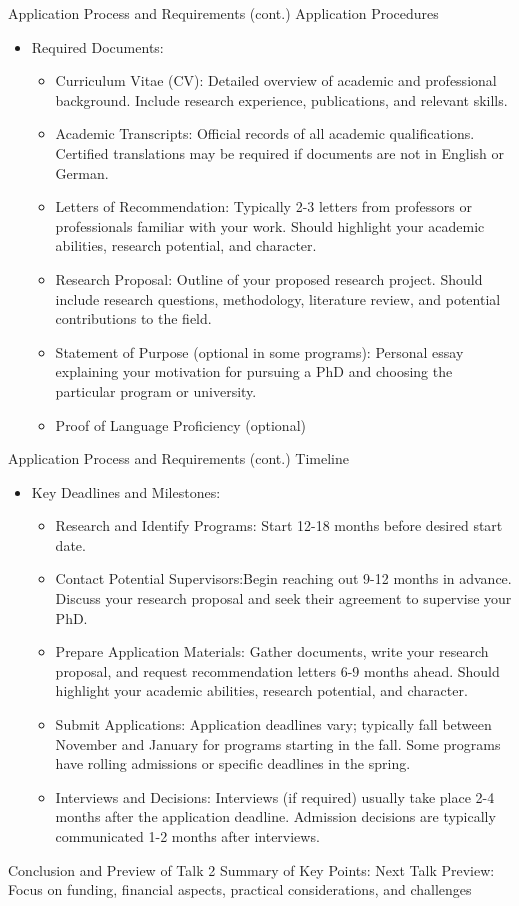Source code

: \documentclass[10pt]{beamer}
\begin{document}
\begin{frame}[fragile]{Application Process and Requirements (cont.)}
\alert{Application Procedures}
\begin{itemize}
	\item Required Documents:
	\begin{itemize}
		\item Curriculum Vitae (CV): Detailed overview of academic and professional background. Include research experience, publications, and relevant skills.
		\item Academic Transcripts: Official records of all academic qualifications.
Certified translations may be required if documents are not in English or German.
		\item Letters of Recommendation: Typically 2-3 letters from professors or professionals familiar with your work.
Should highlight your academic abilities, research potential, and character.
		\item Research Proposal: Outline of your proposed research project.
Should include research questions, methodology, literature review, and potential contributions to the field.
		\item Statement of Purpose (optional in some programs): Personal essay explaining your motivation for pursuing a PhD and choosing the particular program or university.
		\item Proof of Language Proficiency (optional)
	\end{itemize}
\end{itemize}
\end{frame}

\begin{frame}[fragile]{Application Process and Requirements (cont.)}
\alert{Timeline}
\begin{itemize}
	\item Key Deadlines and Milestones:
	\begin{itemize}
		\item Research and Identify Programs: Start 12-18 months before desired start date.
		\item Contact Potential Supervisors:Begin reaching out 9-12 months in advance.
Discuss your research proposal and seek their agreement to supervise your PhD.
		\item Prepare Application Materials: Gather documents, write your research proposal, and request recommendation letters 6-9 months ahead.
Should highlight your academic abilities, research potential, and character.
		\item Submit Applications: Application deadlines vary; typically fall between November and January for programs starting in the fall.
Some programs have rolling admissions or specific deadlines in the spring.
		\item Interviews and Decisions: Interviews (if required) usually take place 2-4 months after the application deadline.
Admission decisions are typically communicated 1-2 months after interviews.
	\end{itemize}
\end{itemize}
\end{frame}

\begin{frame}[fragile]{Conclusion and Preview of Talk 2}
	Summary of Key Points:
	Next Talk Preview: Focus on funding, financial aspects, practical considerations, and challenges
\end{frame}
\end{document}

::::::

# What this task involves
Restate word for word each line from the top of the listing down to and including the line that holds "with your work.". Drop any pictures.

# Expected output
Source code

: \documentclass[10pt]{beamer}
\begin{document}
\begin{frame}[fragile]{Application Process and Requirements (cont.)}
\alert{Application Procedures}
\begin{itemize}
	\item Required Documents:
	\begin{itemize}
		\item Curriculum Vitae (CV): Detailed overview of academic and professional background. Include research experience, publications, and relevant skills.
		\item Academic Transcripts: Official records of all academic qualifications.
Certified translations may be required if documents are not in English or German.
		\item Letters of Recommendation: Typically 2-3 letters from professors or professionals familiar with your work.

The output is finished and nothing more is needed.